TASK PROMPT:
Count each line below that has "preview" anywhere in it. Answer with the total alone.
------------------------------------------------------------------------
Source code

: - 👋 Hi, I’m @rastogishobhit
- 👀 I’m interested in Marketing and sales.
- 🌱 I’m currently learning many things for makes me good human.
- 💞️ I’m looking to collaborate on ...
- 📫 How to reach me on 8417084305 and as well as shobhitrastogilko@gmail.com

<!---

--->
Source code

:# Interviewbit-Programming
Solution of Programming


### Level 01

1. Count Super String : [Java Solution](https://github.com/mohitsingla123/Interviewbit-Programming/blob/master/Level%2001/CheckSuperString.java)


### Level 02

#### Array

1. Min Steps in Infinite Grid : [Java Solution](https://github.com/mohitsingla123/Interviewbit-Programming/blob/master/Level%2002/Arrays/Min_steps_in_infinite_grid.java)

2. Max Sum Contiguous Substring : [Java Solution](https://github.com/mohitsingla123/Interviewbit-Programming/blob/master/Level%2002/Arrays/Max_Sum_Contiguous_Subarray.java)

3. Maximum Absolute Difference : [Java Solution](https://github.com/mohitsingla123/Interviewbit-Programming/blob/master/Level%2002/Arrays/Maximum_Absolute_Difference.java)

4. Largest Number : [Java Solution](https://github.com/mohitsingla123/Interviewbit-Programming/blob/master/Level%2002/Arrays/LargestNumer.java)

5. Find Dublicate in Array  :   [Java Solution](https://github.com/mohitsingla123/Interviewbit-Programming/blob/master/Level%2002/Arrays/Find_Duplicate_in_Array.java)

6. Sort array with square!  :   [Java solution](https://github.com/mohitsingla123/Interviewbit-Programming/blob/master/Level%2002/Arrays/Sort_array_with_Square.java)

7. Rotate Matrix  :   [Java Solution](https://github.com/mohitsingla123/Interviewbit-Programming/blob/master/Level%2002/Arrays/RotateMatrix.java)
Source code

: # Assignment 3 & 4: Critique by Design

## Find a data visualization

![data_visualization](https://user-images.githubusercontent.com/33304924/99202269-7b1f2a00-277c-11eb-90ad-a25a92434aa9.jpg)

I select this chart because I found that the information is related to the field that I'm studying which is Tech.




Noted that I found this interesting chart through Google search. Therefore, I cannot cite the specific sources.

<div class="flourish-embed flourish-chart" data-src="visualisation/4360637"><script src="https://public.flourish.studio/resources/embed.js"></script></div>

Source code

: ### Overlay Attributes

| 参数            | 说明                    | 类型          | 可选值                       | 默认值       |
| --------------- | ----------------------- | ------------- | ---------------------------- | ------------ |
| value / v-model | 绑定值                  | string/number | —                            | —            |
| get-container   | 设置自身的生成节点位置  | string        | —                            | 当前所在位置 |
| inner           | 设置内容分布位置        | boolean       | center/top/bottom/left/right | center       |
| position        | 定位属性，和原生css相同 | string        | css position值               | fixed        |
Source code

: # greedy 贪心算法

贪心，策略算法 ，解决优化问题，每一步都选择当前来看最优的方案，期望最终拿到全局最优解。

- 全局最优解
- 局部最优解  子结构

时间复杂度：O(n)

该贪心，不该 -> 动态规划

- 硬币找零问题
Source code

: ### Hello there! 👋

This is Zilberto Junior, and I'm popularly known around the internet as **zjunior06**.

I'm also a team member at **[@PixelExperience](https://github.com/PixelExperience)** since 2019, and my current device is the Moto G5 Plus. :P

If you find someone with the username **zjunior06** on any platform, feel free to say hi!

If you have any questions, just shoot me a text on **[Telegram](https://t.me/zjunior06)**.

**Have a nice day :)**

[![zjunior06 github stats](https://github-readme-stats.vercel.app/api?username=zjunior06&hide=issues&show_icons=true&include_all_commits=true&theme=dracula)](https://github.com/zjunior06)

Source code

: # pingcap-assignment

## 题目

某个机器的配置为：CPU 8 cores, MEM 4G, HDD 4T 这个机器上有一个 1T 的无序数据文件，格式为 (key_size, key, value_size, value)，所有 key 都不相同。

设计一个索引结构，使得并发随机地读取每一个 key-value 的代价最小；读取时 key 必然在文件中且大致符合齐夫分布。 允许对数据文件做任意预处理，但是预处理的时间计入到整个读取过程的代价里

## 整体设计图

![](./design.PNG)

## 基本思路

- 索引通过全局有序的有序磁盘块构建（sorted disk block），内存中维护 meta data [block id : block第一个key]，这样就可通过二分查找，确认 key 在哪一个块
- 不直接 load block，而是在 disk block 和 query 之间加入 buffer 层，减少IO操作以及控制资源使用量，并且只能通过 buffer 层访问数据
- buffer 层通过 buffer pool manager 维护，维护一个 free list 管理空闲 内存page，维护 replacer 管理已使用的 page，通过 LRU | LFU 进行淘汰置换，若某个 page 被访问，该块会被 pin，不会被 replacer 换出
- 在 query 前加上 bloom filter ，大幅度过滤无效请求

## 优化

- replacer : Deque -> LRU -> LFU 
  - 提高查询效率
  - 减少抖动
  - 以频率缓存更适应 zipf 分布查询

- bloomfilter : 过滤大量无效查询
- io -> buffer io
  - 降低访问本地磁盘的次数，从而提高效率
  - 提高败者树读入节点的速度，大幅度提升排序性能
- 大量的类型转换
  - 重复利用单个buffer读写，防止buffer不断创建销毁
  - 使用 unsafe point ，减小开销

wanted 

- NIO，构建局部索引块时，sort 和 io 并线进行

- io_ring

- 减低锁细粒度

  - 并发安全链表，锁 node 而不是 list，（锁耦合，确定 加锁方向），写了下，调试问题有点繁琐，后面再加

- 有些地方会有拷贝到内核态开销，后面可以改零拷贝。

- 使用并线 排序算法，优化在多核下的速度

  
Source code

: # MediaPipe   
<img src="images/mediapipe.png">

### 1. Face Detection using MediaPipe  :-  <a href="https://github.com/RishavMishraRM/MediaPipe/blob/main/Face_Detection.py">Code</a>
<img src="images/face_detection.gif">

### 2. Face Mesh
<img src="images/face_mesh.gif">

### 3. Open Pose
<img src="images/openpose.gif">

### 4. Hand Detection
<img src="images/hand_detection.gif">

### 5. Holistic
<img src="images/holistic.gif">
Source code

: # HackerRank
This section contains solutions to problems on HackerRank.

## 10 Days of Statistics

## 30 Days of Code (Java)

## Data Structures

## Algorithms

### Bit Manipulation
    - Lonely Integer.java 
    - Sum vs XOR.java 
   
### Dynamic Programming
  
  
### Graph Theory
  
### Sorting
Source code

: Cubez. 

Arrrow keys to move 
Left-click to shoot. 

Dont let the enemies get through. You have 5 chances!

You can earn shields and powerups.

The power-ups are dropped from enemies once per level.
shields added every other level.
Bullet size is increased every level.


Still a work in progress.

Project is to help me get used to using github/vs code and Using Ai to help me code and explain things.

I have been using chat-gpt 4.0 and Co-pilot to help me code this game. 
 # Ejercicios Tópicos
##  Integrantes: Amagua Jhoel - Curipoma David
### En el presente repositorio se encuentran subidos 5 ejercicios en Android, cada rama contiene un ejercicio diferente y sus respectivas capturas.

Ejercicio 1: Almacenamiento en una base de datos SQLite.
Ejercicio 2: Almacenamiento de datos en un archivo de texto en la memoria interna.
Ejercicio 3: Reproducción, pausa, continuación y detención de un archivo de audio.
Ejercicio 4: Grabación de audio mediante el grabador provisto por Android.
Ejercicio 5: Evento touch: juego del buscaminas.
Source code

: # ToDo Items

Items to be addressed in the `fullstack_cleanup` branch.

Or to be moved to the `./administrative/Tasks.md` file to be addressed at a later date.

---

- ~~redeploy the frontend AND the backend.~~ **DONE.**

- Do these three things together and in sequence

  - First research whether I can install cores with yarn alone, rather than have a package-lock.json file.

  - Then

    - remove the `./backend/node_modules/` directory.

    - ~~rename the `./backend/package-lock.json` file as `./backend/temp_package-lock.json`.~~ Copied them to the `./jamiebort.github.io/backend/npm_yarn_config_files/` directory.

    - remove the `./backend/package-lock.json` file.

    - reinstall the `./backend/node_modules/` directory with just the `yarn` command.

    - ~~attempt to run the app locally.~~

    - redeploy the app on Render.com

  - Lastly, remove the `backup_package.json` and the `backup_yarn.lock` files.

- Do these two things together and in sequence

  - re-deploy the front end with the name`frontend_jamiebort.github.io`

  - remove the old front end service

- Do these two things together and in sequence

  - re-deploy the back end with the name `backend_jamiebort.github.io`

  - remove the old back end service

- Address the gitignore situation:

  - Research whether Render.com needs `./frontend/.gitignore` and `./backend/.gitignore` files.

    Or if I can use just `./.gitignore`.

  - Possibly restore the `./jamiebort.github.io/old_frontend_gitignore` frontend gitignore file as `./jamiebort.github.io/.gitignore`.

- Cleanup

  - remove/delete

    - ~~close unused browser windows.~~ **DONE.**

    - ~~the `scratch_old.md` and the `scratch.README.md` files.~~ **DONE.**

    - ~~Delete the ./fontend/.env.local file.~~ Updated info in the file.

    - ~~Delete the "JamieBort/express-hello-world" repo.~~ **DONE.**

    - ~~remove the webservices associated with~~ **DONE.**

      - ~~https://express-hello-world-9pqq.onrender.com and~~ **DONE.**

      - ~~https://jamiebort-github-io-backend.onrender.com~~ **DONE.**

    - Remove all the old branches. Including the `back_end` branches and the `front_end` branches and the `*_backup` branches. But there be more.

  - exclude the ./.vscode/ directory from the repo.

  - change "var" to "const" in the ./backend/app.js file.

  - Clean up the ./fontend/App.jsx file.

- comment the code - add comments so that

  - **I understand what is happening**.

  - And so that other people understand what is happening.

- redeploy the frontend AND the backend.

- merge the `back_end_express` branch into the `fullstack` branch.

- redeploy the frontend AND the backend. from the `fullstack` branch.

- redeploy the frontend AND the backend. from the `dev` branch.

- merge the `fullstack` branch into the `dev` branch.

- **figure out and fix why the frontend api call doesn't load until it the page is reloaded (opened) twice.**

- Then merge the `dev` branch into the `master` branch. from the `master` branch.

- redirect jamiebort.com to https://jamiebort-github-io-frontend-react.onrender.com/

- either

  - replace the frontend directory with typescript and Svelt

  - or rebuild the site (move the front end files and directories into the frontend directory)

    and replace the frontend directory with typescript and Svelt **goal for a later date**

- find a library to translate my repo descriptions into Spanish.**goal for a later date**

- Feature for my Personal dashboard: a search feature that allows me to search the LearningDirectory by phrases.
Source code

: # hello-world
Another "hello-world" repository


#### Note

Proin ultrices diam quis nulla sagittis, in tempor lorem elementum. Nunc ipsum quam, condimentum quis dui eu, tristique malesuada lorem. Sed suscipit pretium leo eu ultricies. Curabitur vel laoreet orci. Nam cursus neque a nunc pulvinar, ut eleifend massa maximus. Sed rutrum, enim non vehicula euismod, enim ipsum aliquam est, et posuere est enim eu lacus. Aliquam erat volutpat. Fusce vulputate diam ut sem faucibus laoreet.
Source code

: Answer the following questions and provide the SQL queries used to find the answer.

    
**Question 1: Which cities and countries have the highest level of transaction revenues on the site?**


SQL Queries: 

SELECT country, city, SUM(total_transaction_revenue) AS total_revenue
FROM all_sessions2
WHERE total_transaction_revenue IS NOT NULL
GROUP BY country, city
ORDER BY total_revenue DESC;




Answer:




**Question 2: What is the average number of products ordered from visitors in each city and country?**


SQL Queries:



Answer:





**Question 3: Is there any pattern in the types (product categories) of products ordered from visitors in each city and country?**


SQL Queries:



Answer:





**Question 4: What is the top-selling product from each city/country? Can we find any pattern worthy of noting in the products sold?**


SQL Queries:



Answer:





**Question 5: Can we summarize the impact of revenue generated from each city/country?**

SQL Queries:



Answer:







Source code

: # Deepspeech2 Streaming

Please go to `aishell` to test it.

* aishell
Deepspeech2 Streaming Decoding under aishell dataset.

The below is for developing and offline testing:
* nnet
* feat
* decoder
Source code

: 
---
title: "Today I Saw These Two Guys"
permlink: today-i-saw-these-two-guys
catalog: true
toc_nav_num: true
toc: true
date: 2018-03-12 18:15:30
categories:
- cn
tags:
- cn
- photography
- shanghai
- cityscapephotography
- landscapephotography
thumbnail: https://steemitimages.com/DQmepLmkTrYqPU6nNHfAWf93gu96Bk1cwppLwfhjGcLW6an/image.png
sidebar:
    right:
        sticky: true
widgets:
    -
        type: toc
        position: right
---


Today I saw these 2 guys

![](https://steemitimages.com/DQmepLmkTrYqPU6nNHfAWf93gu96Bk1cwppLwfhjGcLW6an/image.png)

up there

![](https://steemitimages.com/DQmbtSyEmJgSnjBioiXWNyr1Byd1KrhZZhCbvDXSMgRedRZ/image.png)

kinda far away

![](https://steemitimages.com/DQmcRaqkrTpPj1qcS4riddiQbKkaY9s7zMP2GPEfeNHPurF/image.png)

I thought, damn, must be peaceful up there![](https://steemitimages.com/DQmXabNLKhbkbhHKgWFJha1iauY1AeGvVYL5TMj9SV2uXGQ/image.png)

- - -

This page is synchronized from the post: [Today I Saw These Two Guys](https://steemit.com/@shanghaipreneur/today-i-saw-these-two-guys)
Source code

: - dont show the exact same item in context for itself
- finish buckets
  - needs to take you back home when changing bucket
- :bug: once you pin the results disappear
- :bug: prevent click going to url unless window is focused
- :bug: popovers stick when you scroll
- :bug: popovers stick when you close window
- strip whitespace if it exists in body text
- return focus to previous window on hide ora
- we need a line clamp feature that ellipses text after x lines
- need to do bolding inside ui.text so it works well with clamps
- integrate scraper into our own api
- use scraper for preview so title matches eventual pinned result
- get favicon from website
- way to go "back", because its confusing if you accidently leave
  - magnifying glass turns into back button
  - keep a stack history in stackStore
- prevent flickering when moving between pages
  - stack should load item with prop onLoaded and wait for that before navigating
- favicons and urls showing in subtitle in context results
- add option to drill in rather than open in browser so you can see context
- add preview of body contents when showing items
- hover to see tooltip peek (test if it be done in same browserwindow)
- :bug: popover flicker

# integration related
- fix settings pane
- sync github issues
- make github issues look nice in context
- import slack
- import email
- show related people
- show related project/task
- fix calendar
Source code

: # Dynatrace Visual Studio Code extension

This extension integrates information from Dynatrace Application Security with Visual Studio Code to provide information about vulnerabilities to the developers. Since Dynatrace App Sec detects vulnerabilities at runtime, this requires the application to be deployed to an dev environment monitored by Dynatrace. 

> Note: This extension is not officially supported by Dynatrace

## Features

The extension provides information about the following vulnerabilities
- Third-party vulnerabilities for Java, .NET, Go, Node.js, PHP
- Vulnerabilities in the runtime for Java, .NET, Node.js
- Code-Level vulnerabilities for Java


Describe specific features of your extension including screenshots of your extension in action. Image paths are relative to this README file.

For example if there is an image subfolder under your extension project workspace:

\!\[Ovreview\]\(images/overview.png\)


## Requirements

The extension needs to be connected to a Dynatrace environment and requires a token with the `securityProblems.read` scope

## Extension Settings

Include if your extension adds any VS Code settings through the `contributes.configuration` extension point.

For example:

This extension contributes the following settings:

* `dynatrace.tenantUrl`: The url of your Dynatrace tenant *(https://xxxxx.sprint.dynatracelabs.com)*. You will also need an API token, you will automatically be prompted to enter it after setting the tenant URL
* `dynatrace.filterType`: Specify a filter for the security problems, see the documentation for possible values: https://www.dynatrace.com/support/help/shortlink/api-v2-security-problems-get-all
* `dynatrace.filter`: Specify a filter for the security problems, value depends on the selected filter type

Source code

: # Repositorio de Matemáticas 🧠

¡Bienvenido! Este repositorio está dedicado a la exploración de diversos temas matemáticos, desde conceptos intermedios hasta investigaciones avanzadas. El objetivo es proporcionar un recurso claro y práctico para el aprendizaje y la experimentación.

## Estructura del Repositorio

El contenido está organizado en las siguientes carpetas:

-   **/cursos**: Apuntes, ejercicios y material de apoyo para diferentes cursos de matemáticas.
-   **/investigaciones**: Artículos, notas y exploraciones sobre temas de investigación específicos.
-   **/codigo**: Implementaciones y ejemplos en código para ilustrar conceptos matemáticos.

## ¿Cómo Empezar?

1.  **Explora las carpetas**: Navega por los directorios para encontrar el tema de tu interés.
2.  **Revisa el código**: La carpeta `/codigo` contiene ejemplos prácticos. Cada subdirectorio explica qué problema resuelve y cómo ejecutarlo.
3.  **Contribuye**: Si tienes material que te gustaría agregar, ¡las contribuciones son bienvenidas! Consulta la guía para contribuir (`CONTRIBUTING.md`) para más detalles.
------------------------------------------------------------------------
ANSWER AREA:
2